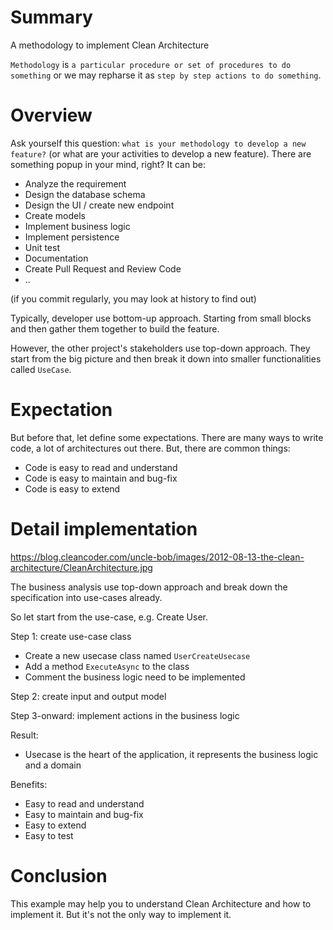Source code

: # Summary
A methodology to implement Clean Architecture

`Methodology` is `a particular procedure or set of procedures to do something` or we may repharse it as `step by step actions to do something`.

# Overview
Ask yourself this question: `what is your methodology to develop a new feature?` (or what are your activities to develop a new feature).
There are something popup in your mind, right? It can be:
- Analyze the requirement
- Design the database schema
- Design the UI / create new endpoint
- Create models
- Implement business logic
- Implement persistence
- Unit test
- Documentation
- Create Pull Request and Review Code
- ..

(if you commit regularly, you may look at history to find out)

Typically, developer use bottom-up approach. Starting from small blocks and then gather them together to build the feature.

However, the other project's stakeholders use top-down approach. They start from the big picture and then break it down into smaller functionalities called `UseCase`.



# Expectation
But before that, let define some expectations. There are many ways to write code, a lot of architectures out there. But, there are common things:
- Code is easy to read and understand
- Code is easy to maintain and bug-fix
- Code is easy to extend

# Detail implementation

https://blog.cleancoder.com/uncle-bob/images/2012-08-13-the-clean-architecture/CleanArchitecture.jpg

The business analysis use top-down approach and break down the specification into use-cases already.

So let start from the use-case, e.g. Create User.

Step 1: create use-case class
- Create a new usecase class named `UserCreateUsecase`
- Add a method `ExecuteAsync` to the class
- Comment the business logic need to be implemented

Step 2: create input and output model

Step 3-onward: implement actions in the business logic

Result:
- Usecase is the heart of the application, it represents the business logic and a domain

Benefits:
- Easy to read and understand
- Easy to maintain and bug-fix
- Easy to extend
- Easy to test

# Conclusion
This example may help you to understand Clean Architecture and how to implement it. But it's not the only way to implement it.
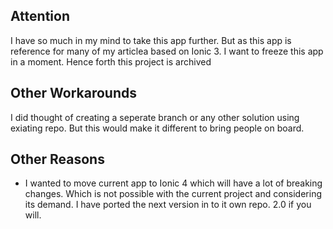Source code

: ## Attention

I have so much in my mind to take this app further. But as this app is reference for many of my articlea based on Ionic 3. I want to freeze this app in a moment. Hence forth this project is archived

## Other Workarounds

I did thought of creating a seperate branch or any other solution using exiating repo. But this would make it different to bring people on board.

## Other Reasons

- I wanted to move current app to Ionic 4 which will have a lot of breaking changes. Which is not possible with the current project and considering its demand. I have ported the next version in to it own repo. 2.0 if you will.
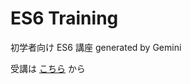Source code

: # ES6 Training

初学者向け ES6 講座 generated by Gemini

受講は [こちら](https://sharo-jef.github.io/es6-training/) から
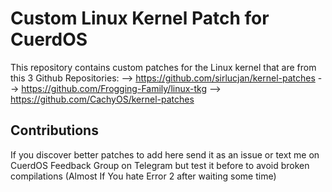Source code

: 
# Custom Linux Kernel Patch for CuerdOS

This repository contains custom patches for the Linux kernel that are from this 3 Github Repositories:
 --> https://github.com/sirlucjan/kernel-patches
 --> https://github.com/Frogging-Family/linux-tkg
 --> https://github.com/CachyOS/kernel-patches

## Contributions

If you discover better patches to add here send it as an issue or text me on CuerdOS Feedback Group on Telegram but test it before to avoid broken compilations (Almost If You hate Error 2 after waiting some time)
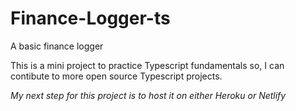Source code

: # Finance-Logger-ts
A basic finance logger

This is a mini project to practice Typescript fundamentals so, I can contibute
to more open source Typescript projects.

*My next step for this project is to host it on either Heroku or Netlify*
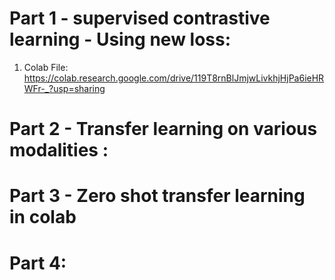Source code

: # Part 1 - supervised contrastive learning  - Using new loss:
1) Colab File: https://colab.research.google.com/drive/119T8rnBlJmjwLivkhjHjPa6ieHRWFr-_?usp=sharing
# Part 2 - Transfer learning on various modalities : 
# Part 3 - Zero shot transfer learning in colab
# Part 4: 


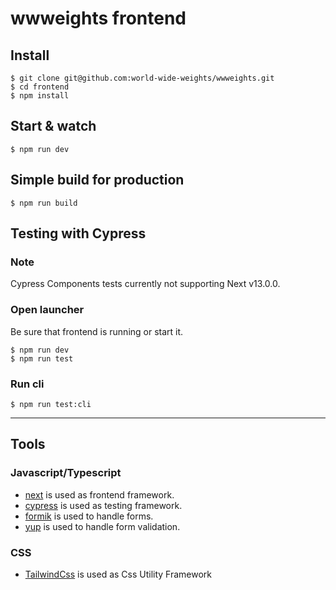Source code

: # wwweights frontend

## Install

    $ git clone git@github.com:world-wide-weights/wwweights.git
    $ cd frontend
    $ npm install

## Start & watch

    $ npm run dev

## Simple build for production

    $ npm run build

## Testing with Cypress
### Note
Cypress Components tests currently not supporting Next v13.0.0.

### Open launcher
Be sure that frontend is running or start it.

    $ npm run dev
    $ npm run test

### Run cli

    $ npm run test:cli
---

## Tools

### Javascript/Typescript

- [next](https://nextjs.org/) is used as frontend framework.
- [cypress](https://www.cypress.io/) is used as testing framework.
- [formik](https://formik.org/) is used to handle forms.
- [yup](https://www.npmjs.com/package/yup) is used to handle form validation.

### CSS
- [TailwindCss](https://tailwindcss.com/) is used as Css Utility Framework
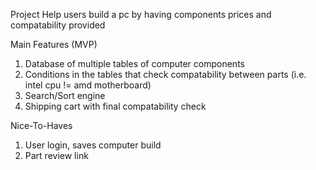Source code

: Project
Help users build a pc by having components prices and compatability provided

Main Features (MVP)
1. Database of multiple tables of computer components
2. Conditions in the tables that check compatability between parts (i.e. intel cpu != amd motherboard)
3. Search/Sort engine
4. Shipping cart with final compatability check

Nice-To-Haves
1. User login, saves computer build
2. Part review link
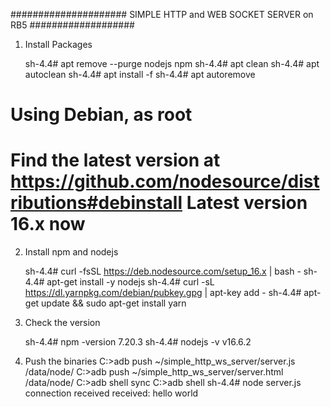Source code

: ##################### SIMPLE HTTP and WEB SOCKET SERVER on RB5 ###################

1. Install Packages

   sh-4.4# apt remove --purge nodejs npm
   sh-4.4# apt clean
   sh-4.4# apt autoclean
   sh-4.4# apt install -f
   sh-4.4# apt autoremove

# Using Debian, as root
# Find the latest version at https://github.com/nodesource/distributions#debinstall Latest version 16.x now

2. Install npm and nodejs

   sh-4.4# curl -fsSL https://deb.nodesource.com/setup_16.x | bash -
   sh-4.4# apt-get install -y nodejs
   sh-4.4# curl -sL https://dl.yarnpkg.com/debian/pubkey.gpg | apt-key add -
   sh-4.4# apt-get update && sudo apt-get install yarn

3. Check the version 

   sh-4.4# npm -version
   7.20.3
   sh-4.4# nodejs -v
   v16.6.2 

4. Push the binaries
   C:\>adb push ~/simple_http_ws_server/server.js /data/node/
   C:\>adb push ~/simple_http_ws_server/server.html /data/node/
   C:\>adb shell sync
   C:\>adb shell
   sh-4.4# node server.js
   connection received 
   received: hello world
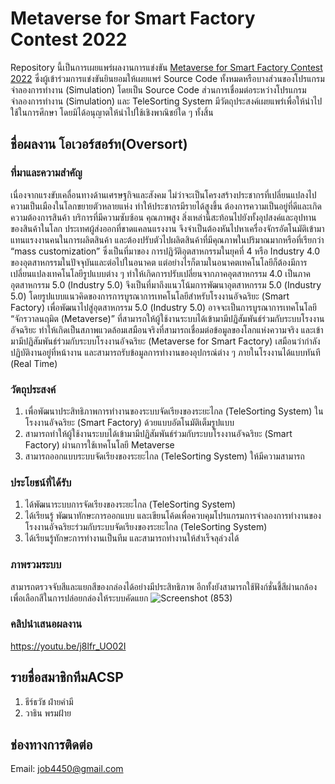 # Metaverse for Smart Factory Contest 2022
Repository นี้เป็นการเผยแพร่ผลงานการแข่งขัน [Metaverse for Smart Factory Contest 2022](https://smartfactory.hcilab.net/contest/metaverse2022/) ซึ่งผู้เข้าร่วมการแข่งขันยินยอมให้เผยแพร่ Source Code ทั้งหมดหรือบางส่วนของโปรแกรมจำลองการทำงาน (Simulation) โดยเป็น Source Code ส่วนการเชื่อมต่อระหว่างโปรแกรมจำลองการทำงาน (Simulation) และ TeleSorting System  มีวัตถุประสงค์เผยแพร่เพื่อให้นำไปใช้ในการศึกษา โดยมิได้อนุญาตให้นำไปใช้เชิงพาณิชย์ใด ๆ ทั้งสิ้น 

## ชื่อผลงาน โอเวอร์สอร์ท(Oversort)
### ที่มาและความสำคัญ
เนื่องจากแรงขับเคลื่อนทางด้านเศรษฐกิจและสังคม ไม่ว่าจะเป็นโครงสร้างประชากรที่เปลี่ยนแปลงไป ความเป็นเมืองในโลกขยายตัวหลายแห่ง ทำให้ประชากรมีรายได้สูงขึ้น ต้องการความเป็นอยู่ที่ดีและเกิดความต้องการสินค้า บริการที่มีความซับซ้อน คุณภาพสูง สิ่งเหล่านี้สะท้อนไปยังทั้งอุปสงค์และอุปทานของสินค้าในโลก ประเทศผู้ส่งออกที่ขาดแคลนแรงงาน จึงจำเป็นต้องหันไปหาเครื่องจักรอัตโนมัติเข้ามาแทนแรงงานคนในการผลิตสินค้า และต้องปรับตัวไปผลิตสินค้าที่มีคุณภาพในปริมาณมากหรือที่เรียกว่า “mass customization” ซึ่งเป็นที่มาของ การปฏิวัติอุตสาหกรรมในยุคที่ 4 หรือ Industry 4.0 ของอุตสาหกรรมในปัจจุบันและต่อไปในอนาคต
	แต่อย่างไรก็ตามในอนาคตเทคโนโลยีก็ต้องมีการเปลี่ยนแปลงเทคโนโลยีรูปแบบต่าง ๆ ทำให้เกิดการปรับเปลี่ยนจากภาคอุตสาหกรรม 4.0 เป็นภาคอุตสาหกรรม 5.0 (Industry 5.0) จึงเป็นที่มาถึงแนวโน้มการพัฒนาอุตสาหกรรม 5.0 (Industry 5.0) โดยรูปแบบแนวคิดของการการบูรณาการเทคโนโลยีสำหรับโรงงานอัจฉริยะ (Smart Factory) เพื่อพัฒนาไปสู่อุตสาหกรรม 5.0 (Industry 5.0) อาจจะเป็นการบูรณาการเทคโนโลยี “จักรวาลนฤมิต (Metaverse)” ที่สามารถให้ผู้ใช้งานระบบได้เข้ามามีปฏิสัมพันธ์ร่วมกับระบบโรงงานอัจฉริยะ ทำให้เกิดเป็นสภาพแวดล้อมเสมือนจริงที่สามารถเชื่อมต่อข้อมูลของโลกแห่งความจริง และเข้ามามีปฏิสัมพันธ์ร่วมกับระบบโรงงานอัจฉริยะ (Metaverse for Smart Factory) เสมือนว่ากำลังปฏิบัติงานอยู่ที่หน้างาน และสามารถรับข้อมูลการทำงานของอุปกรณ์ต่าง ๆ ภายในโรงงานได้แบบทันที (Real Time)
### วัตถุประสงค์
1. เพื่อพัฒนาประสิทธิภาพการทำงานของระบบจัดเรียงของระยะไกล (TeleSorting System) ในโรงงานอัจฉริยะ (Smart Factory) ด้วยแบบอัตโนมัติเต็มรูปแบบ
2. สามารถทำให้ผู้ใช้งานระบบได้เข้ามามีปฏิสัมพันธ์ร่วมกับระบบโรงงานอัจฉริยะ (Smart Factory) ผ่านการใช้เทคโนโลยี Metaverse
3. สามารถออกแบบระบบจัดเรียงของระยะไกล (TeleSorting System) ให้มีความสามารถ
### ประโยชน์ที่ได้รับ
1. ได้พัฒนาระบบการจัดเรียงของระยะไกล (TeleSorting System)
2. ได้เรียนรู้ พัฒนาทักษะการออกแบบ และเขียนโค้ดเพื่อควบคุมโปรแกรมการจำลองการทำงานของโรงงานอัจฉริยะร่วมกับระบบจัดเรียงของระยะไกล (TeleSorting System)
3. ได้เรียนรู้ทักษะการทำงานเป็นทีม และสามารถทำงานให้สำเร็จลุล่วงได้
### ภาพรวมระบบ
สามารถตรวจจับสีและแยกสีของกล่องได้อย่างมีประสิทธิภาพ อีกทั้งยังสามารถใช้ฟังก์ชั่นชี้สีผ่านกล้องเพื่อเลือกสีในการปล่อยกล่องให้ระบบคัดแยก
![Screenshot (853)](https://user-images.githubusercontent.com/114386015/196618587-da796dc2-d48c-43f6-b726-46c00c79f429.png)

### คลิปนำเสนอผลงาน
https://youtu.be/j8lfr_UO02I

## รายชื่อสมาชิกทีมACSP
1. ธีร์ธวัช ฝ่ายคำมี
2. วาธิน พรมฝ้าย
## ช่องทางการติดต่อ
Email: job4450@gmail.com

=-=-=-=-=

How to complete this task
If a line of the records above contains the word "from", count it; give only the total.

Result of this exercise
4